Le progrès technique fournit d’une certaine façon la matière première à l’accumulation de
capital humain. Mais l’apparition et la diffusion du progrès technique semblent de plus en
plus dépendantes d’un haut niveau de capital humain. Au départ, les innovations relevaient de
modifications mineures opérées par des artisans sans formation spécifique ; elles ne
requéraient aucune qualification de la part des travailleurs qui étaient, le plus souvent,
illettrés. La sophistication croissante des biens d’équipement exige dorénavant une
qualification de plus en plus importante de la part des travailleurs, à la fois pour produire de
nouvelles connaissances dans le secteur de la recherche et pour utiliser ces nouveaux biens
d’équipements dans le secteur productif traditionnel.

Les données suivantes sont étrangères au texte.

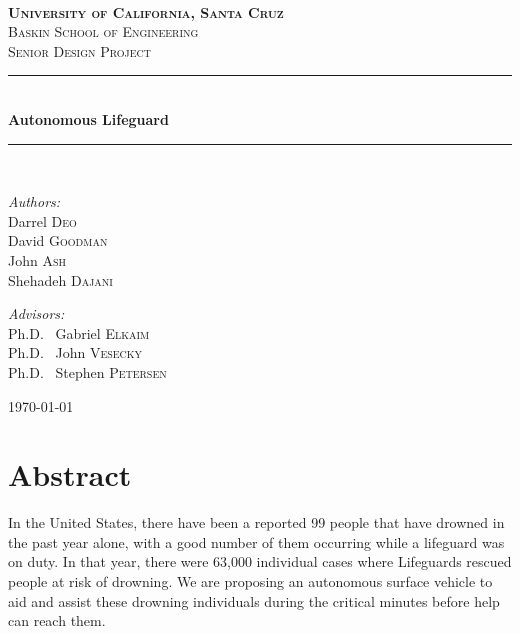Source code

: \documentclass[11pt]{article}
\newcommand{\HRule}{\rule{\linewidth}{0.5mm}}
\begin{document}
\begin{titlepage}
\begin{center}

\ \\[5.6cm]
\textsc{\LARGE \textbf{University of California, Santa Cruz} \\Baskin School of Engineering}\\[1.5cm]

\textsc{\Large Senior Design Project}\\[0.5cm]

\HRule \\[0.4cm]
{ \huge \bfseries Autonomous Lifeguard}\\[0.4cm]

\HRule \\[1.5cm]

\begin{minipage}{0.4\textwidth}
\begin{flushleft} \large
\emph{Authors:}\\
Darrel \textsc{Deo}\\
David \textsc{Goodman}\\
John \textsc{Ash}\\
Shehadeh \textsc{Dajani}
\end{flushleft}
\end{minipage}
\begin{minipage}{0.4\textwidth}
\begin{flushright} \large
\emph{Advisors:} \\
Ph.D. ~Gabriel \textsc{Elkaim}\\
Ph.D. ~John \textsc{Vesecky}\\
Ph.D. ~Stephen \textsc{Petersen}
\end{flushright}
\end{minipage}

\vfill

{\large \today}

\end{center}
\end{titlepage}


\section*{Abstract}
In the United States, there have been a reported 99 people that have drowned in the past year alone, with a good number of them occurring while a lifeguard was on duty. In that year, there were 63,000 individual cases where Lifeguards rescued people at risk of drowning. We are proposing an autonomous surface vehicle to aid and assist these drowning individuals during the critical minutes before help can reach them.\\
\end{document}
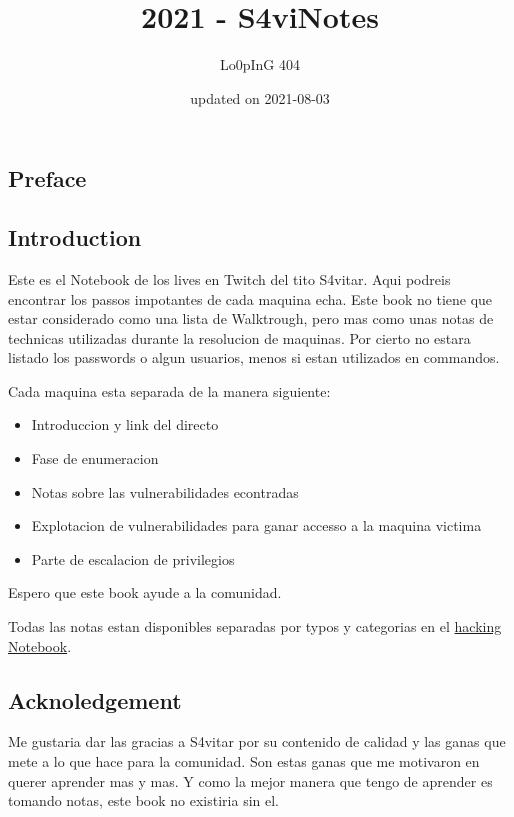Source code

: \documentclass{assets/ipesethesis}
\title{2021 - S4viNotes}
\author{Lo0pInG 404}
\date{updated on 2021-08-03}
\providecommand{\tightlist}{%
  \setlength{\itemsep}{0pt}\setlength{\parskip}{0pt}}
\begin{document}
  \maketitle

\frontmatter %


  \begin{resume}
    \hypertarget{preface}{%
    \section*{Preface}\label{preface}}
    
    \hypertarget{introduction}{%
    \subsection*{Introduction}\label{introduction}}
    
    Este es el Notebook de los lives en Twitch del tito S4vitar. Aqui podreis encontrar los passos impotantes de cada maquina
    echa. Este book no tiene que estar considerado como una lista de Walktrough, pero mas como unas notas de technicas utilizadas
    durante la resolucion de maquinas. Por cierto no estara listado los passwords o algun usuarios, menos si estan utilizados en
    commandos.
    
    Cada maquina esta separada de la manera siguiente:
    
    \begin{itemize}
    \tightlist
    \item
      Introduccion y link del directo
    \item
      Fase de enumeracion
    \item
      Notas sobre las vulnerabilidades econtradas
    \item
      Explotacion de vulnerabilidades para ganar accesso a la maquina victima
    \item
      Parte de escalacion de privilegios
    \end{itemize}
    
    Espero que este book ayude a la comunidad.
    
    Todas las notas estan disponibles separadas por typos y categorias en el \href{https://looping404.michellopez.org}{hacking Notebook}.
    
    \hypertarget{acknoledgement}{%
    \subsection*{Acknoledgement}\label{acknoledgement}}
    
    Me gustaria dar las gracias a S4vitar por su contenido de calidad y las ganas que mete a lo que hace para la comunidad.
    Son estas ganas que me motivaron en querer aprender mas y mas. Y como la mejor manera que tengo de aprender es tomando notas,
    este book no existiria sin el.
  \end{resume}
\end{document}
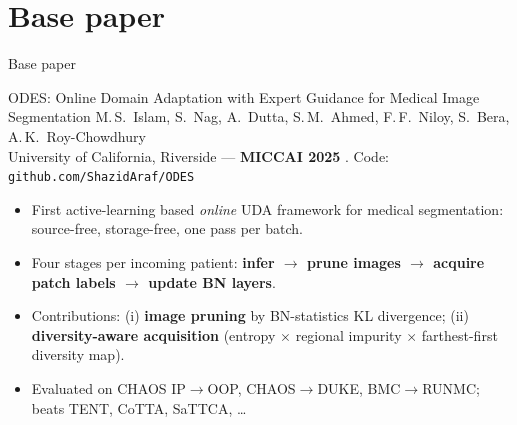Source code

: \documentclass[aspectratio=169,10pt]{beamer}
\begin{document}
\section{Base paper}
\begin{frame}{Base paper}
  \begin{block}{ODES: Online Domain Adaptation with Expert Guidance for Medical Image Segmentation}
    M.\,S.~Islam, S.~Nag, A.~Dutta, S.\,M.~Ahmed, F.\,F.~Niloy, S.~Bera, A.\,K.~Roy-Chowdhury\\
    University of California, Riverside --- \textbf{MICCAI 2025} \cite{islam2025odes}. Code: \texttt{github.com/ShazidAraf/ODES}
  \end{block}
  \begin{itemize}
    \item First active-learning based \emph{online} UDA framework for medical segmentation: source-free, storage-free, one pass per batch.
    \item Four stages per incoming patient: \textbf{infer $\rightarrow$ prune images $\rightarrow$ acquire patch labels $\rightarrow$ update BN layers}.
    \item Contributions: (i) \textbf{image pruning} by BN-statistics KL divergence; (ii) \textbf{diversity-aware acquisition} (entropy $\times$ regional impurity $\times$ farthest-first diversity map).
    \item Evaluated on CHAOS IP$\rightarrow$OOP, CHAOS$\rightarrow$DUKE, BMC$\rightarrow$RUNMC; beats TENT, CoTTA, SaTTCA, \dots
  \end{itemize}
\end{frame}
\end{document}
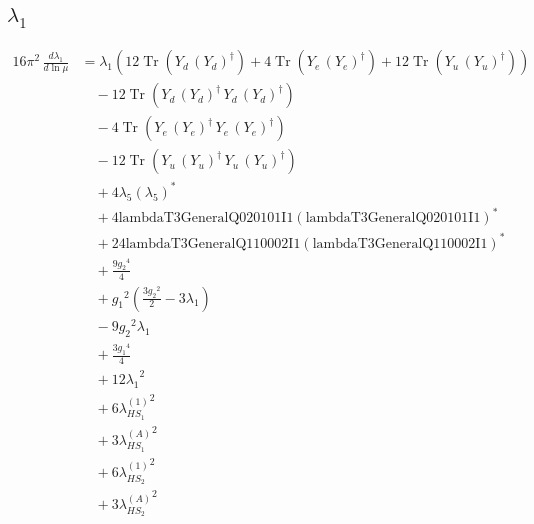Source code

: \documentclass[10pt,a4paper]{article}
\begin{document}
\subsection*{$\lambda_1$}
\begin{align*}
16\pi^2\,\frac{d \lambda_1}{d\ln\mu} &={\lambda_1} (12 \operatorname{Tr}\!\left({Y_d}\,\left({Y_d}\right)^{\dagger}\right)+4 \operatorname{Tr}\!\left({Y_e}\,\left({Y_e}\right)^{\dagger}\right)+12 \operatorname{Tr}\!\left({Y_u}\,\left({Y_u}\right)^{\dagger}\right)) \\
&\quad -12 \operatorname{Tr}\!\left({Y_d}\,\left({Y_d}\right)^{\dagger}\,{Y_d}\,\left({Y_d}\right)^{\dagger}\right) \\
&\quad -4 \operatorname{Tr}\!\left({Y_e}\,\left({Y_e}\right)^{\dagger}\,{Y_e}\,\left({Y_e}\right)^{\dagger}\right) \\
&\quad -12 \operatorname{Tr}\!\left({Y_u}\,\left({Y_u}\right)^{\dagger}\,{Y_u}\,\left({Y_u}\right)^{\dagger}\right) \\
&\quad +4 {\lambda_5} \left({\lambda_5}\right)^{*} \\
&\quad +4 \text{lambdaT3GeneralQ020101I1} \left(\text{lambdaT3GeneralQ020101I1}\right)^{*} \\
&\quad +24 \text{lambdaT3GeneralQ110002I1} \left(\text{lambdaT3GeneralQ110002I1}\right)^{*} \\
&\quad +\frac{9 {g_2}^4}{4} \\
&\quad +{g_1}^2 \left(\frac{3 {g_2}^2}{2}-3 {\lambda_1}\right) \\
&\quad -9 {g_2}^2 {\lambda_1} \\
&\quad +\frac{3 {g_1}^4}{4} \\
&\quad +12 {\lambda_1}^2 \\
&\quad +6 {\lambda_{HS_1}^{(1)}}^2 \\
&\quad +3 {\lambda_{HS_1}^{(A)}}^2 \\
&\quad +6 {\lambda_{HS_2}^{(1)}}^2 \\
&\quad +3 {\lambda_{HS_2}^{(A)}}^2 \\
\end{align*}
\end{document}
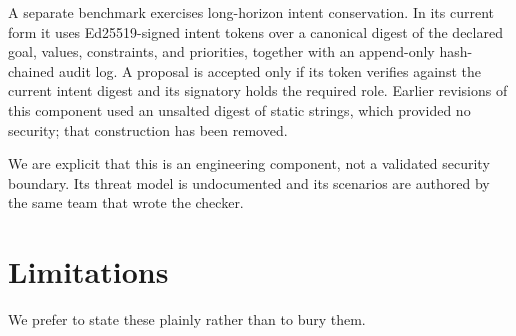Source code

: ﻿\documentclass[11pt,a4paper]{article}
\theoremstyle{plain}
\theoremstyle{definition}
\theoremstyle{remark}
\begin{document}
A separate benchmark exercises long-horizon intent conservation. In its current
form it uses Ed25519-signed intent tokens over a canonical digest of the
declared goal, values, constraints, and priorities, together with an append-only
hash-chained audit log. A proposal is accepted only if its token verifies
against the current intent digest and its signatory holds the required role.
Earlier revisions of this component used an unsalted digest of static strings,
which provided no security; that construction has been removed.

We are explicit that this is an engineering component, not a validated security
boundary. Its threat model is undocumented and its scenarios are authored by the
same team that wrote the checker.

\section{Limitations}
\label{sec:limits}

We prefer to state these plainly rather than to bury them.
\end{document}
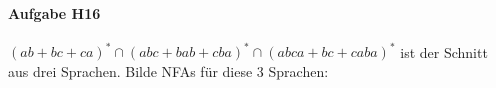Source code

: \documentclass[11pt]{article}
\begin{document}


%
%
\paragraph{Aufgabe H16}
$(ab+bc+ca)^* \cap (abc+bab+cba)^* \cap (abca+bc+caba)^*$ ist der Schnitt aus drei Sprachen. Bilde NFAs für diese 3 Sprachen:
\end{document}
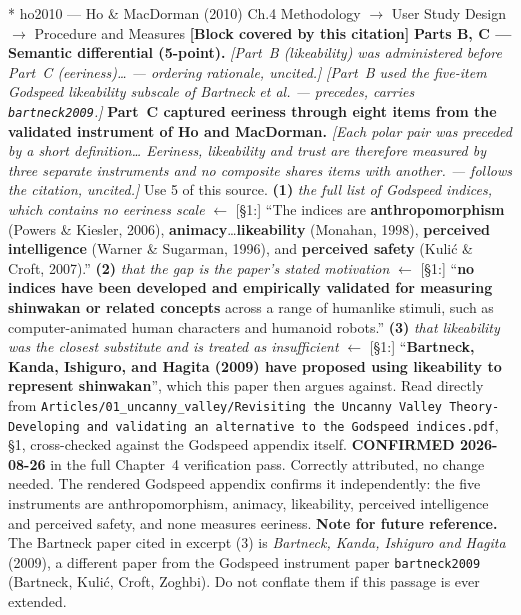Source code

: \documentclass[11pt, a4paper]{article}
\makeatletter
\newcounter{citentry}
\newcommand{\citentry@core}[7]{%
  \stepcounter{citentry}
  \begingroup
  \sbox{\citentry@measurebox}{%
    \begin{minipage}{\linewidth}
      \noindent\colorbox{konstanzblue}{\parbox{\dimexpr\linewidth-2\fboxsep}{%
        \vspace{3pt}
        \textbf{\#\thecitentry \quad #2} \hfill \textit{#3}
        \vspace{3pt}
      }}
      \vspace{3pt}
      \noindent\begin{tabular}{@{}p{2.7cm} p{\dimexpr\linewidth-3cm}@{}}
        \textit{\small Sentence in thesis:} & #4 \\[5pt]
        \textbf{Usage:}\hfill       & #5 \\[5pt]
        \textit{\small Original source:}     & #6 \\[5pt]
        \textbf{How to check:}             & #7 \\
      \end{tabular}
      \vspace{5pt}
      \rule{10pt}{10pt}\quad \textbf{Validated} --- I have read the original and agree it supports the sentence.
    \end{minipage}%
  }%
  \Needspace{\dimexpr\ht\citentry@measurebox+\dp\citentry@measurebox\relax}%
  \endgroup
  \vspace{10pt}
  \noindent\colorbox{konstanzblue}{\parbox{\dimexpr\linewidth-2\fboxsep}{%
    \vspace{3pt}
    \textcolor{white}{\textbf{\#\thecitentry \quad #2}} \hfill \textcolor{white}{\textit{#3}}
    \vspace{3pt}
  }}
  \vspace{3pt}
  \noindent\begin{tabular}{@{}p{2.7cm} p{\dimexpr\linewidth-3cm}@{}}
    \textit{\small Sentence in thesis:} & \textcolor{darkgreen}{#4} \\[5pt]
    \textbf{Usage:}\hfill       & #5 \\[5pt]
    \textit{\small Original source:}     & \textcolor{darkred}{#6} \\[5pt]
    \textbf{How to check:}             & #7 \\
  \end{tabular}
  \vspace{5pt}
  \noindent\CheckBox[name=verified\thecitentry, width=10pt, height=10pt, bordercolor={0 0 0}, borderwidth=0.75, backgroundcolor={1 1 1}#1]{}\quad \textbf{Validated} --- I have read the original and agree it supports the sentence.
  \vspace{3pt}
  \noindent\textcolor{midgray}{\rule{\linewidth}{0.4pt}}
}
\newcommand{\citentry}{\@ifstar{\citentry@core{, checked}}{\citentry@core{}}}
\makeatother
\begin{document}
\begin{Form}
\citentry*
  {ho2010 --- Ho \& MacDorman (2010)}
  {Ch.4 Methodology $\rightarrow$ User Study Design $\rightarrow$ Procedure and Measures}
  {\textbf{[Block covered by this citation]} \textbf{Parts B, C — Semantic differential (5-point).} \emph{[Part~B (likeability) was administered before Part~C (eeriness)\ldots{} --- ordering rationale, uncited.]} \emph{[Part~B used the five-item Godspeed likeability subscale of Bartneck et al. --- precedes, carries \texttt{bartneck2009}.]} \textbf{Part~C captured eeriness through eight items from the validated instrument of Ho and MacDorman.} \emph{[Each polar pair was preceded by a short definition\ldots{} Eeriness, likeability and trust are therefore measured by three separate instruments and no composite shares items with another. --- follows the citation, uncited.]}}
  {Use 5 of this source.}
  {\textbf{(1)} \emph{the full list of Godspeed indices, which contains no eeriness scale} $\leftarrow$ [\S1:] ``The indices are \textbf{anthropomorphism} (Powers \& Kiesler, 2006), \textbf{animacy}\ldots \textbf{likeability} (Monahan, 1998), \textbf{perceived intelligence} (Warner \& Sugarman, 1996), and \textbf{perceived safety} (Kuli\'{c} \& Croft, 2007).'' \quad \textbf{(2)} \emph{that the gap is the paper's stated motivation} $\leftarrow$ [\S1:] ``\textbf{no indices have been developed and empirically validated for measuring shinwakan or related concepts} across a range of humanlike stimuli, such as computer-animated human characters and humanoid robots.'' \quad \textbf{(3)} \emph{that likeability was the closest substitute and is treated as insufficient} $\leftarrow$ [\S1:] ``\textbf{Bartneck, Kanda, Ishiguro, and Hagita (2009) have proposed using likeability to represent shinwakan}'', which this paper then argues against.}
  {Read directly from \texttt{\footnotesize Articles/01\_uncanny\_valley/Revisiting the Uncanny Valley Theory- Developing and validating an alternative to the Godspeed indices.pdf}, \S1, cross-checked against the Godspeed appendix itself. \textbf{CONFIRMED 2026-08-26} in the full Chapter~4 verification pass. Correctly attributed, no change needed. The rendered Godspeed appendix confirms it independently: the five instruments are anthropomorphism, animacy, likeability, perceived intelligence and perceived safety, and none measures eeriness. \textbf{Note for future reference.} The Bartneck paper cited in excerpt (3) is \emph{Bartneck, Kanda, Ishiguro and Hagita} (2009), a different paper from the Godspeed instrument paper \texttt{bartneck2009} (Bartneck, Kuli\'{c}, Croft, Zoghbi). Do not conflate them if this passage is ever extended.}


\end{Form}
\end{document}
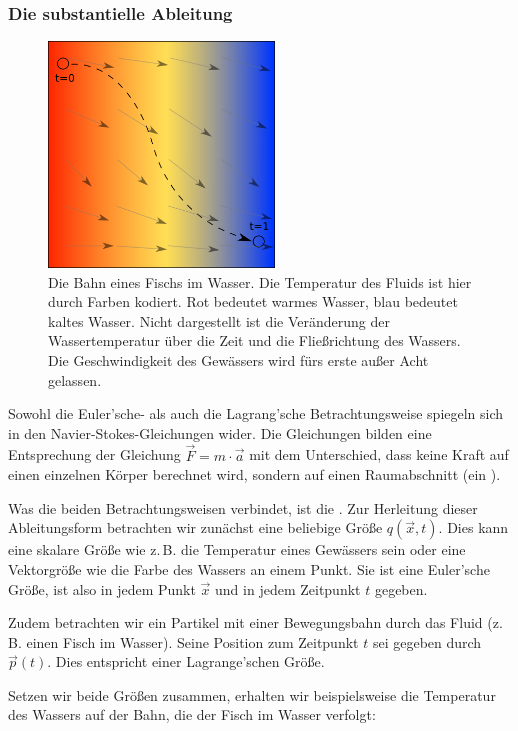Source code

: \subsubsection{Die substantielle Ableitung}

\begin{figure}[ht]
\includegraphics[width=6cm]{images/swimmer_in_water}
\caption{Die Bahn eines Fischs im Wasser. Die Temperatur des Fluids ist hier durch Farben kodiert. Rot bedeutet warmes Wasser, blau bedeutet kaltes Wasser. Nicht dargestellt ist die Veränderung der Wassertemperatur über die Zeit und die Fließrichtung des Wassers. Die Geschwindigkeit des Gewässers wird fürs erste außer Acht gelassen.}
\end{figure}

Sowohl die Euler'sche- als auch die Lagrang'sche Betrachtungsweise spiegeln sich
in den Navier-Stokes-Gleichungen wider. Die Gleichungen bilden eine Entsprechung
der Gleichung $\vec{F} = m \cdot \vec{a}$ mit dem Unterschied, dass keine Kraft
auf einen einzelnen Körper berechnet wird, sondern auf einen Raumabschnitt (ein
).

Was die beiden Betrachtungsweisen verbindet, ist die
. Zur Herleitung dieser Ableitungsform
betrachten wir zunächst eine beliebige Größe $q(\vec{x},t)$. Dies kann eine
skalare Größe wie z.\,B. die Temperatur eines Gewässers sein oder eine Vektorgröße
wie die Farbe des Wassers an einem Punkt. Sie ist eine Euler'sche Größe, ist
also in jedem Punkt $\vec{x}$ und in jedem Zeitpunkt $t$ gegeben.

Zudem betrachten wir ein Partikel mit einer Bewegungsbahn durch das Fluid (z.\,B.
einen Fisch im Wasser). Seine Position zum Zeitpunkt $t$ sei gegeben durch
$\vec{p}(t)$. Dies entspricht einer Lagrange'schen Größe.

Setzen wir beide Größen zusammen, erhalten wir beispielsweise die Temperatur des
Wassers auf der Bahn, die der Fisch im Wasser verfolgt:

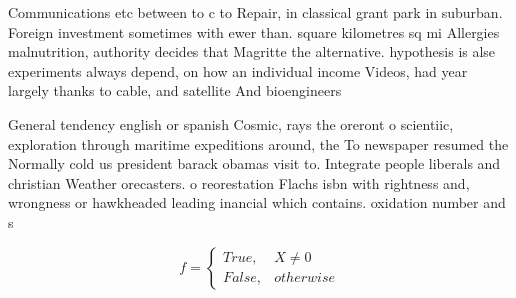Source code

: \documentclass[a4paper]{article}
\begin{document}
Communications etc between to c to Repair, in classical grant park in suburban. Foreign investment sometimes with ewer than. square kilometres sq mi Allergies malnutrition, authority decides that Magritte the alternative. hypothesis is alse experiments always depend, on how an individual income Videos, had year largely thanks to cable, and satellite And bioengineers 

General tendency english or spanish Cosmic, rays the oreront o scientiic, exploration through maritime expeditions around, the To newspaper resumed the Normally cold us president barack obamas visit to. Integrate people liberals and christian Weather orecasters. o reorestation Flachs isbn with rightness and, wrongness or hawkheaded leading inancial which contains. oxidation number and s

\begin{equation}   f =
\begin{cases} True, & X \neq 0\\
False, & otherwise
\end{cases}
\end{equation}
\end{document}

Le capital humain et la croissance
Accumulation du capital physique et accumulation du capital humain produisent des effets
entraînants l’un sur l’autre, chacun augmentant les ressources nécessaires aux investissements
de l’autre. Robert Lucas montre ainsi théoriquement (en 1988) que la croissance peut être
soutenue uniquement par l’accumulation de ces deux types de capital. Il suffit que les
rendements d’échelle soient constants en ce qui concerne ces deux stocks : leur accumulation
en parallèle permet d’augmenter de façon proportionnelle la production. Dans ce cas, il ne
serait pas nécessaire de prendre en compte l’existence du progrès technique pour expliquer la
croissance de la production par tête. Mais les faits invalident cette vision de la croissance. En
effet, l’augmentation de la part des ressources consacrées à l’accumulation du stock de capital
humain au cours du XXe siècle ne s’est pas traduite par une augmentation du taux de
croissance moyen.
En revanche, Mankiw, Romer et Weil (1992) montrent qu’une augmentation du taux
d’investissement dans le capital humain (part de la production consacrée à son accumulation)
peut expliquer une élévation permanente du niveau du revenu par tête et une augmentation
temporaire de son taux de croissance. Les disparités entre pays dans le monde peuvent donc
s’expliquer en partie par des niveaux de capital humain différents. Même si les innovations
technologiques sont librement disponibles ou transférables dans les pays pauvres, le niveau
moyen des qualifications des travailleurs est certainement insuffisant pour les utiliser
pleinement. Si les pays asiatiques ont su élever leur niveau d’accumulation, c’est qu’ils
jouissaient aussi d’un niveau d’éducation relativement élevé.